流体解析に用いるラジアントチューブは、密度7850(Kg/m3)、比熱434(J/kgK)、熱伝導率60.5(W/mK)である直線状の構造用鋼管を想定した。
流体解析に用いる管内空気であるが、圧縮性を考慮し、密度1.226(Kg/m3)、定圧比熱1006(J/kgK)、熱伝導率2.55×10−2(W/mK)を使用した。

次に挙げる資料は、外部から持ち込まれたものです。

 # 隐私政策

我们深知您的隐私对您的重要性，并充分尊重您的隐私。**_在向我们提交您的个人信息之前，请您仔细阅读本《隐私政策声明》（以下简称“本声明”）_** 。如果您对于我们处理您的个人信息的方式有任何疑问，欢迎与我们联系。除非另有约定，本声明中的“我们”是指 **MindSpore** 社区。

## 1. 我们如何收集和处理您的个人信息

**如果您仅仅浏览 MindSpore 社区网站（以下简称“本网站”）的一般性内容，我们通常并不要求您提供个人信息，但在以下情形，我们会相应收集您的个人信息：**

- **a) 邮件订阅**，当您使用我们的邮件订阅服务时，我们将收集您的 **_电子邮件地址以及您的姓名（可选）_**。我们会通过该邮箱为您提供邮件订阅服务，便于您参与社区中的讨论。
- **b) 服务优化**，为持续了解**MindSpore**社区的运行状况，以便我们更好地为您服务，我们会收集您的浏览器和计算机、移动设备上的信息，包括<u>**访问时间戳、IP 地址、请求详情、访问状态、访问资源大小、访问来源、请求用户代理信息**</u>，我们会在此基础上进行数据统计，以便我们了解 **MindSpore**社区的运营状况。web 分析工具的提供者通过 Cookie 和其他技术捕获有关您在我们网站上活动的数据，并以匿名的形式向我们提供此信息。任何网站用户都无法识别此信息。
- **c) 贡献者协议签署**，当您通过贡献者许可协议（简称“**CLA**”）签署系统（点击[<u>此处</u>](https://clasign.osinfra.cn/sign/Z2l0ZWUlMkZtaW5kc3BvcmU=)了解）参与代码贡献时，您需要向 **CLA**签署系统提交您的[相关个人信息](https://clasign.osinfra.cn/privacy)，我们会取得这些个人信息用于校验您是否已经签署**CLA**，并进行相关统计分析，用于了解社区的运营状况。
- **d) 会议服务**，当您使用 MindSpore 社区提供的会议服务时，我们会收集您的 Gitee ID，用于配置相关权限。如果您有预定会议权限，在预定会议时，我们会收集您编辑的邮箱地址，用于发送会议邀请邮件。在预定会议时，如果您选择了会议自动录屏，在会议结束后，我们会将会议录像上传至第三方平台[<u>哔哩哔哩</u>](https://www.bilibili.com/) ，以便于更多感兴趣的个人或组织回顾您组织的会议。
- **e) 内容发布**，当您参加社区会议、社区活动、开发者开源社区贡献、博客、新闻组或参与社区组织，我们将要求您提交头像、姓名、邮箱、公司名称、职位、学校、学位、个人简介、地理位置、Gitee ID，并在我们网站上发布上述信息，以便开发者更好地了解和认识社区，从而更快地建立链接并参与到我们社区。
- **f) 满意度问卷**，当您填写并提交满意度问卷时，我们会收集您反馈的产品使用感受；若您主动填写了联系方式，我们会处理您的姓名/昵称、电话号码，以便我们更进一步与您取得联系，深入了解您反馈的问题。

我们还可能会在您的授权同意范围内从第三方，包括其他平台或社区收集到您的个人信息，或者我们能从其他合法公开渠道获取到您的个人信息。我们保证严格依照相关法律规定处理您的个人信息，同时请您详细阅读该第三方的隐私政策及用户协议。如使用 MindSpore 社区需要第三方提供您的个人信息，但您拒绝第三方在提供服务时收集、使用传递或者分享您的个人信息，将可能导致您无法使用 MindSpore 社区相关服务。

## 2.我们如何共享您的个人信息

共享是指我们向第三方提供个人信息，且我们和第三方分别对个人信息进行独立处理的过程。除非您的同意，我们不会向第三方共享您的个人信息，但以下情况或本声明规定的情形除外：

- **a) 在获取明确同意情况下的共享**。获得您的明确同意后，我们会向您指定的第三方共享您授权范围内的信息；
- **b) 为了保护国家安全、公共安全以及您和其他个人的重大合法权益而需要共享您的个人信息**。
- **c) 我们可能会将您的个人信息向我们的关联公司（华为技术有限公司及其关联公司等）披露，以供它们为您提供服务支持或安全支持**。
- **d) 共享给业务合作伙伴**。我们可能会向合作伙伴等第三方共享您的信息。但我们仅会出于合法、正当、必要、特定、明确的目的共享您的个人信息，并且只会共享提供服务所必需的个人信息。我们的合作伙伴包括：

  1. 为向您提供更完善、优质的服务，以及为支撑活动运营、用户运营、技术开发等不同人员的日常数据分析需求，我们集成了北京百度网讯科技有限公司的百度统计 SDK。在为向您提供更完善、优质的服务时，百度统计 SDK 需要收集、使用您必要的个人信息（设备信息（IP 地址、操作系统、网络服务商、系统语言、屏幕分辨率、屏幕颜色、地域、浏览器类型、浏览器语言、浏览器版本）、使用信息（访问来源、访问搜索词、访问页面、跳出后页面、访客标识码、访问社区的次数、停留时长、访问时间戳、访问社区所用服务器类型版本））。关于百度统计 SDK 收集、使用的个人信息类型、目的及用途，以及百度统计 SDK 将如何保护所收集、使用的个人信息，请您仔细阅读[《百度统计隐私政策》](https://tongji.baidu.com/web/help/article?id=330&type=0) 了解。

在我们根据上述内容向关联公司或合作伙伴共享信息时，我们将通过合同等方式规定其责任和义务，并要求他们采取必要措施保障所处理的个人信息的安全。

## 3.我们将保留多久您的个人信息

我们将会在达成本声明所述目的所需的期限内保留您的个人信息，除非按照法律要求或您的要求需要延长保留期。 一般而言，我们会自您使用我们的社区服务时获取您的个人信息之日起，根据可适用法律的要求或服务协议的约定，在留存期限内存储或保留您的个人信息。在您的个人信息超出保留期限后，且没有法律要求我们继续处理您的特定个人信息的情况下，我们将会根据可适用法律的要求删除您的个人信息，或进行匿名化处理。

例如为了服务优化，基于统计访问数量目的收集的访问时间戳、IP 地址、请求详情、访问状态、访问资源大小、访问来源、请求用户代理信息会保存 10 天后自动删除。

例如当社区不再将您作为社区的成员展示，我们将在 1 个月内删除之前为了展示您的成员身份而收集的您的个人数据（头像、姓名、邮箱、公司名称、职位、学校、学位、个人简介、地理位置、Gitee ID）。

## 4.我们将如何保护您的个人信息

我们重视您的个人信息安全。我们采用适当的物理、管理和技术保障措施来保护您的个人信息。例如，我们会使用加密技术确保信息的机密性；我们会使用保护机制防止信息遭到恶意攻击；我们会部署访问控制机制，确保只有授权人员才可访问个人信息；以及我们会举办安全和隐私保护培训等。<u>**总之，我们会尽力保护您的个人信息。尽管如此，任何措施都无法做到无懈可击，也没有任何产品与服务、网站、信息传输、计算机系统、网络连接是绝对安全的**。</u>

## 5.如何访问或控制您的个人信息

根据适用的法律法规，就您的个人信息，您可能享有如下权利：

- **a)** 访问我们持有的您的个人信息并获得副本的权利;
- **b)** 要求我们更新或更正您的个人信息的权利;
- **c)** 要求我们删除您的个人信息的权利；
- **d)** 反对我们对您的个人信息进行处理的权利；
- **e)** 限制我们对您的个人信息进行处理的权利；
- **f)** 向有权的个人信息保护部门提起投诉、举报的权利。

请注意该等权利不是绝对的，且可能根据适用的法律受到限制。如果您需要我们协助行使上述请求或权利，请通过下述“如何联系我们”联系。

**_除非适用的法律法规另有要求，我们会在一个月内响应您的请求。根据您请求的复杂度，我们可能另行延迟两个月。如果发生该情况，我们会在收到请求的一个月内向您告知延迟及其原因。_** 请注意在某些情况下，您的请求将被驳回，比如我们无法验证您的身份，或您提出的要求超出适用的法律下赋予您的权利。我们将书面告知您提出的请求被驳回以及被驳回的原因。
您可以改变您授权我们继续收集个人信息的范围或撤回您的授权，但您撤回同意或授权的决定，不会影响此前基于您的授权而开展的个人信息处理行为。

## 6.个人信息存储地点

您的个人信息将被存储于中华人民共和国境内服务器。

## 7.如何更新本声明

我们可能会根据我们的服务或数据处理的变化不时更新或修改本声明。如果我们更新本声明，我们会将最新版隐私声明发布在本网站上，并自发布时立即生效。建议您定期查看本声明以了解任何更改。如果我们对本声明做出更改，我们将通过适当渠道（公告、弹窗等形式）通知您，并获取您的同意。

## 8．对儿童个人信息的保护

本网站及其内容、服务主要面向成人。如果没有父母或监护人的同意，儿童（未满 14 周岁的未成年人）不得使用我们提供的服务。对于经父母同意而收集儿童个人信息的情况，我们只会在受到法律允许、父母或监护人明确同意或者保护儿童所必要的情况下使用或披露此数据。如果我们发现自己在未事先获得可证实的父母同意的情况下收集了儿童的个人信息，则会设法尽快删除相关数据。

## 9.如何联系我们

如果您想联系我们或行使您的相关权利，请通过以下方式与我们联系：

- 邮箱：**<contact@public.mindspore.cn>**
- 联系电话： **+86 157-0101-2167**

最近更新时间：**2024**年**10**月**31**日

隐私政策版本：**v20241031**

ラジアントチューブに対して、流入口から1200(℃)の燃焼ガスを流入した場合を想定し、管内の空気流速を5(m/s)、前記流出口のゲージ静圧0(Pa)、ラジアントチューブの周囲温度は950(℃)とし、管内壁には周囲温度950(℃)の場合における放射冷却を考慮した熱伝達効率を与えた。
伝熱促進体をラジアントチューブ内に挿入しない場合のラジアントチューブの管外壁における平均熱流束は約2000(W/m2)である。伝熱促進体を挿入した場合、伝熱促進体を挿入しない場合と比較して平均熱流束が大きくなるのは、伝熱促進体の表面粗さが300μm以上となる場合である。伝熱促進体の表面粗さが300μmから大きくなると平均熱流束がさらに増加するが、伝熱促進体の表面粗さが300μmから小さくなると平均熱流束が伝熱促進体を挿入しない場合と同等かもしくは小さくなってしまい、熱効率が逆に悪くなってしまう。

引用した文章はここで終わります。